Climate change is man-made shows arctic research

New research shows that the temperature of the arctic region fell steadily from over 2000 years ago all the way up to a 100 years ago. The cooling was caused by less solar radiation during the summer and the cold temperatures would have continued undisturbed. But around the year 1900 there occured a dramatic increase in temperature and the new research results therefore provide further evidence of man’s influence on the climate. The results are published in the scientific journal, Science.

Icecore drilling through the icesheet in
Greenland. Photo: Centre for Ice and
Climate, Niels Bohr Institute.

There are various methods for determining the temperature of the climate of the past: Ice cores, sea sediments and the annual rings of trees. Ice sheets, like that on Greenland, are formed when snow remains year after year and with time is pressed together into a thick ice cap. The ice contains air bubbles and provide information about the temperature during the year in which the snow fell. By drilling an ice core all the way through the ice cap researchers can determine the temperature for every single annual layer going back thousands of years. Sea sediments form layers in the same way and can tell about the temperature conditions in and around the sea. Annual layers show the growing conditions of the tree for every single year and they also provide information about the climate.

An international team of researchers have collected data from 23 locations arount the Arctic. The data are from north of 600 N in Greenland, Canada, Alaska, Northern Scandinavia, and Siberia.

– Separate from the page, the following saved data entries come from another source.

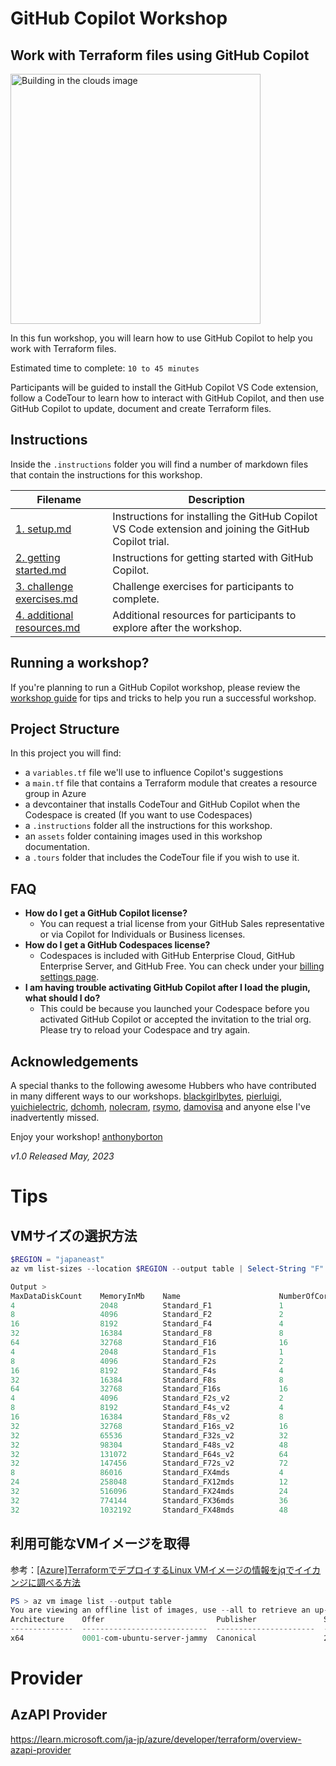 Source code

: # GitHub Copilot Workshop

## Work with Terraform files using GitHub Copilot

<img width="400" alt="Building in the clouds image" src="./assets/Terraform-image.png">

In this fun workshop, you will learn how to use GitHub Copilot to help you work with Terraform files.

Estimated time to complete: `10 to 45 minutes`

Participants will be guided to install the GitHub Copilot VS Code extension, follow a CodeTour to learn how to interact with GitHub Copilot, and then use GitHub Copilot to update, document and create Terraform files. 



## Instructions 

Inside the `.instructions` folder you will find a number of markdown files that contain the instructions for this workshop.

Filename | Description
--- | ---
[1. setup.md](</.instructions/1. setup.md>) | Instructions for installing the GitHub Copilot VS Code extension and joining the GitHub Copilot trial.
[2. getting started.md](</.instructions/2. getting started.md>) | Instructions for getting started with GitHub Copilot.
[3. challenge exercises.md](</.instructions/3. challenge exercises.md>) | Challenge exercises for participants to complete.
[4. additional resources.md](</.instructions/4. additional resources.md>) | Additional resources for participants to explore after the workshop.


## Running a workshop?

If you're planning to run a GitHub Copilot workshop, please review the [workshop guide](</.instructions/workshop organisers.md>) for tips and tricks to help you run a successful workshop. 


## Project Structure

In this project you will find: 

* a `variables.tf` file we'll use to influence Copilot's suggestions
* a `main.tf` file that contains a Terraform module that creates a resource group in Azure
* a devcontainer that installs CodeTour and GitHub Copilot when the Codespace is created (If you want to use Codespaces)
* a `.instructions` folder all the instructions for this workshop.
* an `assets` folder containing images used in this workshop documentation.
* a `.tours` folder that includes the CodeTour file if you wish to use it.



## FAQ 

- **How do I get a GitHub Copilot license?**
  - You can request a trial license from your GitHub Sales representative or via Copilot for Individuals or Business licenses.
- **How do I get a GitHub Codespaces license?**
    - Codespaces is included with GitHub Enterprise Cloud, GitHub Enterprise Server, and GitHub Free. You can check under your [billing settings page](https://github.com/settings/billing).
- **I am having trouble activating GitHub Copilot after I load the plugin, what should I do?**
    - This could be because you launched your Codespace before you activated GitHub Copilot or accepted the invitation to the trial org. Please try to reload your Codespace and try again.

## Acknowledgements

A special thanks to the following awesome Hubbers who have contributed in many different ways to our workshops. 
[blackgirlbytes](https://github.com/blackgirlbytes), [pierluigi](https://github.com/pierluigi), [yuichielectric](https://github.com/yuichielectric), [dchomh](https://github.com/dchomh), [nolecram](https://github.com/nolecram), [rsymo](https://github.com/rsymo), [damovisa](https://github.com/damovisa) and anyone else I've inadvertently missed.

Enjoy your workshop!
[anthonyborton](https://github.com/anthonyborton)

_v1.0 Released May, 2023_

# Tips

## VMサイズの選択方法

```PowerShell
$REGION = "japaneast"
az vm list-sizes --location $REGION --output table | Select-String "F"

Output > 
MaxDataDiskCount    MemoryInMb    Name                      NumberOfCores    OsDiskSizeInMb    ResourceDiskSizeInMb
4                   2048          Standard_F1               1                1047552           16384
8                   4096          Standard_F2               2                1047552           32768
16                  8192          Standard_F4               4                1047552           65536
32                  16384         Standard_F8               8                1047552           131072
64                  32768         Standard_F16              16               1047552           262144
4                   2048          Standard_F1s              1                1047552           4096
8                   4096          Standard_F2s              2                1047552           8192
16                  8192          Standard_F4s              4                1047552           16384
32                  16384         Standard_F8s              8                1047552           32768
64                  32768         Standard_F16s             16               1047552           65536
4                   4096          Standard_F2s_v2           2                1047552           16384
8                   8192          Standard_F4s_v2           4                1047552           32768
16                  16384         Standard_F8s_v2           8                1047552           65536
32                  32768         Standard_F16s_v2          16               1047552           131072
32                  65536         Standard_F32s_v2          32               1047552           262144
32                  98304         Standard_F48s_v2          48               1047552           393216
32                  131072        Standard_F64s_v2          64               1047552           524288
32                  147456        Standard_F72s_v2          72               1047552           589824
8                   86016         Standard_FX4mds           4                1047552           172032
24                  258048        Standard_FX12mds          12               1047552           516096
32                  516096        Standard_FX24mds          24               1047552           1032192
32                  774144        Standard_FX36mds          36               1047552           1548288
32                  1032192       Standard_FX48mds          48               1047552           2064384
```

## 利用可能なVMイメージを取得

参考：[[Azure]TerraformでデプロイするLinux VMイメージの情報をjqでイイカンジに調べる方法](https://zenn.dev/gkz/articles/azure-provider-terraform-jq)

```Powershell
PS > az vm image list --output table
You are viewing an offline list of images, use --all to retrieve an up-to-date list
Architecture    Offer                         Publisher               Sku                                 Urn                                                                             UrnAlias                 Version
--------------  ----------------------------  ----------------------  ----------------------------------  ------------------------------------------------------------------------------  -----------------------  ---------
x64             0001-com-ubuntu-server-jammy  Canonical               22_04-lts-gen2                      Canonical:0001-com-ubuntu-server-jammy:22_04-lts-gen2:latest                    Ubuntu2204               latest
```

# Provider

## AzAPI Provider
https://learn.microsoft.com/ja-jp/azure/developer/terraform/overview-azapi-provider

”The idea is that all the different data is used to see how the climate in the Arctic has developed in the last 2000 years”, explains the Danish ice core researcher Bo Vinther, Centre for Ice and Climate, Niels Bohr Institute, University of Copenhagen.

Cold course
The collected results show that the temperature has fallen from 2000 years ago and up through the entire Middle Ages. In this period the summer temperature fell steadily at around 0.20 C pr. 1000 år. The cooling was the result of less solar radiation in the Arctic due to slow changes in the tilt of the Earth and its orbit around the Sun. The cooling culminated during ’the Little Ice Age’ between the years 1600 and 1850, which was the coldest period in the last 2000 years.


The research is based on data from 23 locations as
shown on the map. Blue is icecores, green is
treerings and black is sea sediments. Map: Bo Vinther.

But even though the amount of summer sun continues to decrease, and the cooling of the temperature in the Arctic therefore should have continued unchanged, the new research shows, that from around the year 1900 the temperature begans to rise 0.70 C.  This coincides with industrialisation in the 20th century and results in four of the five warmest decades in the entire 2000 year long period. Furthermore, the period from 1999 to 2008 was record hot with a temperature 1.40 C higher than expected according to the observed cooling trend.

The temperatures in the Arctic have increased nearly three times faster than the temperatures in the rest of the Northern Hemisphere. This is due to the special phenomenon in the Arctic in that the white ice and snow, which normally reflects the sun, gradually melts away and exposes the landscape, which is dark and absorbs the solar heat. This gives a reinforcing effect, the result of which, is that the processes in the polar regions are especially sensitive and are therefore a parameter for the Earth’s climate.
 
”Our results are in complete agreement with the climate models and everything indicates that the observed increase in temperature in the Arctic is man-made”, explains Bo Vinther.